Washington Post, March 20, 2010 on page B2:
The King of Bhutan believes that people's happiness does not depend on the nation's economic wealth but on a notion of wholeness that is embedded in authentic Buddhist culture.Comment: Christianity and other faith would stress spirituality as well.
The nation is sandwiched between the two giants of India to the south and China to the north. A small nation may be beautiful with faith,hope and love instead of regarding money as the be-all and end-all in life. Food for thought for readers of Sino-American economics apropos of the goal in the mundane world: Seeking money,status or else? Physical body will be gone and soul is immortal with spirituality as the smarter way of life.
Gross National Happiness (GNH) is based on economic activity - recognizes 9 components of happiness:
1. Physchological well-being; Annotated as mindset/mentality
2. ecology; ditto: environment
3. health; = health care
4. education; = learning and training
5. culture; = tradition and custom
6. living standard; = lifestyle
7. time use = allocation of time resource:daily function
8. community vitality; = activity in the community
9. good governance. = leaders for the benefit of folks
I believe I have sent my past blogs with the same rationale for the belief in faith,hope and love of wisdom under Confucianism.

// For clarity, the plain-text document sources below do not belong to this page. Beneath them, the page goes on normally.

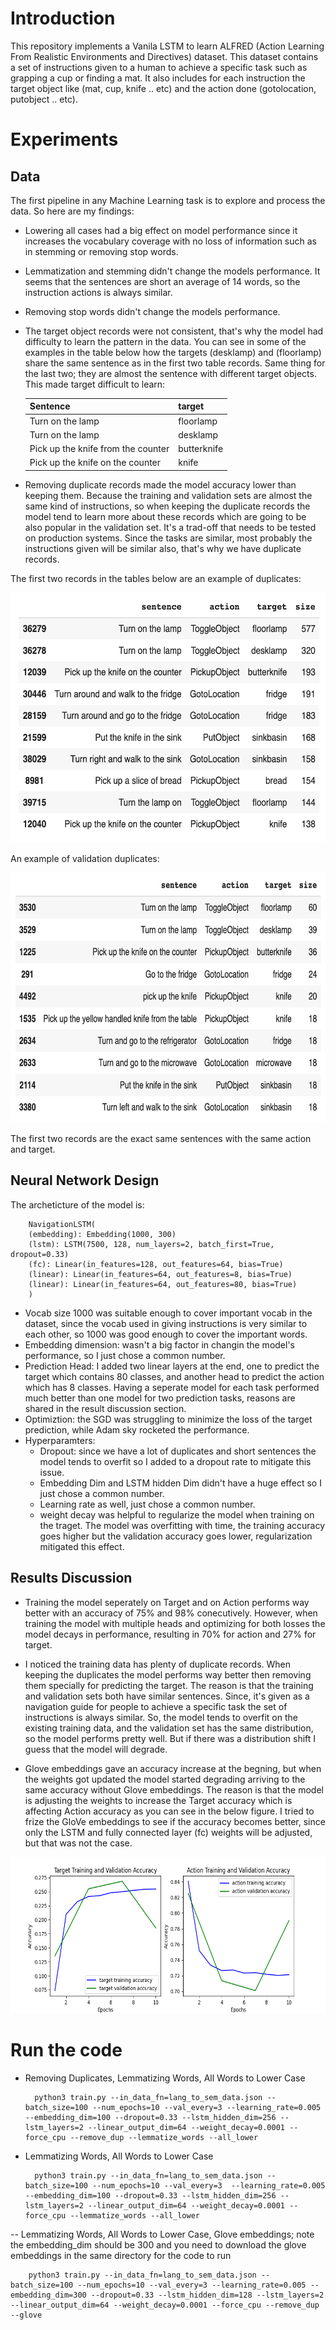 # Introduction
This repository implements a Vanila LSTM to learn ALFRED (Action Learning From Realistic Environments and Directives) dataset. This dataset contains a set of instructions given to a human to achieve a specific task such as grapping a cup or finding a mat. It also includes for each instruction the target object like (mat, cup, knife .. etc) and the action done (gotolocation, putobject .. etc).

# Experiments
## Data
The first pipeline in any Machine Learning task is to explore and process the data. So here are my findings:

- Lowering all cases had a big effect on model performance since it increases the vocabulary coverage with no loss of information such as in stemming or removing stop words. 

- Lemmatization and stemming didn't change the models performance. It seems that the sentences are short an average of 14 words, so the instruction actions is always similar.

- Removing stop words didn't change the models performance.

- The target object records were not consistent, that's why the model had difficulty to learn the pattern in the data. You can see in some of the examples in the table below how the targets (desklamp) and (floorlamp) share the same sentence as in the first two table records. Same thing for the last two; they are almost the sentence with different target objects. This made target difficult to learn:
    
    | Sentence      | target |
    | ----------- | ----------- |
    | Turn on the lamp	      | floorlamp       |
    | Turn on the lamp	   | desklamp        | |
    | Pick up the knife from the counter	   | butterknife        |
    | Pick up the knife on the counter	      | knife       |

- Removing duplicate records made the model accuracy lower than keeping them. Because the training and validation sets are almost the same kind of instructions, so when keeping the duplicate records the model tend to learn more about these records which are going to be also popular in the validation set. It's a trad-off that needs to be tested on production systems. Since the tasks are similar, most probably the instructions given will be similar also, that's why we have duplicate records.

The first two records in the tables below are an example of duplicates:

<img src="./figures/training_duplicates.png" width="550" height="400">

An example of validation duplicates:

<img src="./figures/validation_duplicates.png" width="550" height="400">

The first two records are the exact same sentences with the same action and target.

## Neural Network Design

The archeticture of the model is:

        NavigationLSTM(
        (embedding): Embedding(1000, 300)
        (lstm): LSTM(7500, 128, num_layers=2, batch_first=True, dropout=0.33)
        (fc): Linear(in_features=128, out_features=64, bias=True)
        (linear): Linear(in_features=64, out_features=8, bias=True)
        (linear): Linear(in_features=64, out_features=80, bias=True)
        )
 
- Vocab size 1000 was suitable enough to cover important vocab in the dataset, since the vocab used in giving instructions is very similar to each other, so 1000 was good enough to cover the important words.
- Embedding dimension: wasn't a big factor in changin the model's performance, so I just chose a common number.
- Prediction Head: I added two linear layers at the end, one to predict the target which contains 80 classes, and another head to predict the action which has 8 classes. Having a seperate model for each task performed much better than one model for two prediction tasks, reasons are shared in the result discussion section.
- Optimiztion: the SGD was struggling to minimize the loss of the target prediction, while Adam sky rocketed the performance.
- Hyperparamters: 
    - Dropout: since we have a lot of duplicates and short sentences the model tends to overfit so I added to a dropout rate to mitigate this issue. 
    - Embedding Dim and LSTM hidden Dim didn't have a huge effect so  I just chose a common number.
    - Learning rate as well, just chose a common number.
    - weight decay was helpful to regularize the model when training on the traget. The model was overfitting with time, the training accuracy goes higher but the validation accuracy goes lower, regularization mitigated this effect. 
    
## Results Discussion

- Training the model seperately on Target and on Action performs way better with an accuracy of 75% and 98% conecutively. However, when training the model with multiple heads and optimizing for both losses the model decays in performance, resulting in 70% for action and 27% for target.

- I noticed the training data has plenty of duplicate records. When keeping the duplicates the model performs way better then removing them specially for predicting the target. The reason is that the training and validation sets both have similar sentences. Since, it's given as a navigation guide for people to achieve a specific task the set of instructions is always similar. So, the model tends to overfit on the existing training data, and the validation set has the same distribution, so the model performs pretty well. But if there was a distribution shift I guess that the model will degrade.

- Glove embeddings gave an accuracy increase at the begning, but when the weights got updated the model started degrading arriving to the same accuracy without Glove embeddings. The reason is that the model is adjusting the weights to increase the Target accuracy which is affecting Action accuracy as you can see in the below figure. I tried to frize the GloVe embeddings to see if the accuracy becomes better, since only the LSTM and fully connected layer (fc) weights will be adjusted, but that was not the case.

<img src="./plots/action_target_accuracy_epoch10_embed300_dropout0.33_lstm_dim128_glove.png" width="650" height="250">

# Run the code

- Removing Duplicates, Lemmatizing Words, All Words to Lower Case

        python3 train.py --in_data_fn=lang_to_sem_data.json --batch_size=100 --num_epochs=10 --val_every=3 --learning_rate=0.005 --embedding_dim=100 --dropout=0.33 --lstm_hidden_dim=256 --lstm_layers=2 --linear_output_dim=64 --weight_decay=0.0001 --force_cpu --remove_dup --lemmatize_words --all_lower

- Lemmatizing Words, All Words to Lower Case

        python3 train.py --in_data_fn=lang_to_sem_data.json --batch_size=100 --num_epochs=10 --val_every=3  --learning_rate=0.005 --embedding_dim=100 --dropout=0.33 --lstm_hidden_dim=256 --lstm_layers=2 --linear_output_dim=64 --weight_decay=0.0001 --force_cpu --lemmatize_words --all_lower

-- Lemmatizing Words, All Words to Lower Case, Glove embeddings; note the embedding_dim should be 300 and you need to download the glove embeddings in the same directory for the code to run

        python3 train.py --in_data_fn=lang_to_sem_data.json --batch_size=100 --num_epochs=10 --val_every=3 --learning_rate=0.005 --embedding_dim=300 --dropout=0.33 --lstm_hidden_dim=128 --lstm_layers=2 --linear_output_dim=64 --weight_decay=0.0001 --force_cpu --remove_dup --glove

"The Faith of George W. Bush" by Stephen Mansfield published by Penguin Group,USA:
On page 52: John Kenneth Galbraith was cited as a professor at Harvard with his speeches to the academic audience.
"Almost Everyone's Guide to Economics" is a book with witty remarks from Galbraith. A book review was published via www. Atlantic Economic Journal,September 1979. He left this world at the age of 97 but his influence has been in the minds and hearts forever. He visited China in 1972 with comments about the bike riders in China to go places and to reduce pollution. Now, such way of life is gaining momentum in USA.
Here is the common ground of folks to live a simple life without borders as a new happening in Sino-American economics of thrift and wellness.
Francis Shieh a.k.a. Xie Shihao on Saturday, March 20, 2010 at 10 a.m.